Problem pigs face eviction as Planning Department huffs, puffs and blows their house down

THEY allegedly broke into neighbouring properties, blocked traffic and sparked an honorary police investigation...

Some of the pigs 'hogging' the road. Picture: Collette Bisson (31016203)
Some of the pigs 'hogging' the road. Picture: Collette Bisson (31016203)

But a group of pigs living near Rozel appear to have been given their final trotting orders after a planning enforcement notice mandating their eviction was issued.

The animals, which occupy an area of woodland near the former Bistro Frère restaurant on Grande Route de Rozel, reportedly escaped from their enclosure on several occasions.

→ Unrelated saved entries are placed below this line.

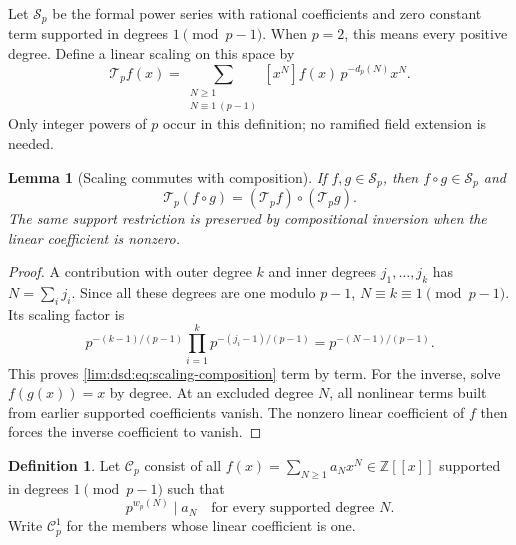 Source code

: \documentclass[11pt]{article}
\newtheorem{lemma}[theorem]{Lemma}
\theoremstyle{definition}
\newtheorem{definition}[theorem]{Definition}
\theoremstyle{remark}
\newcommand{\Z}{\mathbb Z}
\newcommand{\N}{\mathbb N}
\newcommand{\Cp}{\mathcal C_p}
\newcommand{\Tp}{\mathcal T_p}
\begin{document}
Let $\mathscr S_p$ be the formal power series with rational coefficients and zero constant term
supported in degrees $1\pmod{p-1}$. When $p=2$, this means every positive
degree. Define a linear scaling on this space by
\begin{equation}
 \Tp f(x)=\sum_{\substack{N\ge1\\N\equiv1\ (p-1)}}
    [x^N]f(x)\,p^{-d_p(N)}x^N.
 \label{lim:dsd:eq:scaling}
\end{equation}
Only integer powers of $p$ occur in this definition; no ramified field
extension is needed.

\begin{lemma}[Scaling commutes with composition]
\label{lim:dsd:lem:scaling}
If $f,g\in\mathscr S_p$, then $f\circ g\in\mathscr S_p$ and
\begin{equation}
 \Tp(f\circ g)=(\Tp f)\circ(\Tp g).
 \label{lim:dsd:eq:scaling-composition}
\end{equation}
The same support restriction is preserved by compositional inversion
when the linear coefficient is nonzero.
\end{lemma}
\begin{proof}
A contribution with outer degree $k$ and inner degrees
$j_1,\ldots,j_k$ has $N=\sum_i j_i$. Since all these degrees are one
modulo $p-1$, $N\equiv k\equiv1\pmod{p-1}$. Its scaling factor is
\[
 p^{-(k-1)/(p-1)}\prod_{i=1}^k p^{-(j_i-1)/(p-1)}
 =p^{-(N-1)/(p-1)}.
\]
This proves \eqref{lim:dsd:eq:scaling-composition} term by term. For the inverse,
solve $f(g(x))=x$ by degree. At an excluded degree $N$, all nonlinear
terms built from earlier supported coefficients vanish. The nonzero
linear coefficient of $f$ then forces the inverse coefficient to vanish.
\end{proof}

\begin{definition}
Let $\Cp$ consist of all $f(x)=\sum_{N\ge1}a_Nx^N\in\Z[[x]]$
supported in degrees $1\pmod{p-1}$ such that
\begin{equation}
 p^{w_p(N)}\mid a_N
 \quad\text{for every supported degree }N.
 \label{lim:dsd:eq:class-definition}
\end{equation}
Write $\Cp^1$ for the members whose linear coefficient is one.
\end{definition}
\end{document}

Buses were held up and nearby householders claimed that they had to make alterations to their properties to stop them from getting in. The parish’s Chef de Police, meanwhile, wrote to those living in the area asking for an impact statement outlining how the presence of the animals might have affected them.

But the owners of the site have been handed two formal orders – an enforcement notice and a land condition notice – both of which must be complied with within 90 days.

Within the enforcement notice it says the field is within the green zone and woodland to the east of it is within the Coastal National Park – with the latter affording it the highest possible protection.

The site of the alleged infraction on Grande Route de Rozel. Picture: ROB CURRIE. (31009806)

It says: ‘The keeping and rearing of pigs within the woodland directly to the east of Field MN88 has caused visible harm to the area of woodland, leaving it without ground-covering vegetation and undermining the roots of the remaining trees. This represents a loss of amenity in respect of the woodland, which is not agricultural land, which is being adversely affected by the condition or use of the land, as set out in Article 86 of the Planning and Building (Jersey) Law 2002.’

The notice, signed by Simon Thomas, acting building control manager, also alleges that two vehicles and a trailer are being stored on the land and says that they, along with the pigs, must be removed.

Within the land condition notice, also signed by Mr Thomas, it is alleged that multiple timber and metal frame structures have been erected without planning permission. They must be taken down.

St Martin Constable Karen Shenton-Stone said she had received several complaints about the pigs over the years, so was pleased at the news.

‘I am absolutely thrilled and delighted. I started working on this in June 2018, so it has taken a long time to sort out,’ she said.

‘I am extremely grateful to the Environment Department, as they have been affected by Covid and quite understaffed. I would have liked action to have been taken a bit sooner but I am not going to hold a grudge.’

The landowner was contacted for comment but had not responded at the time of publication.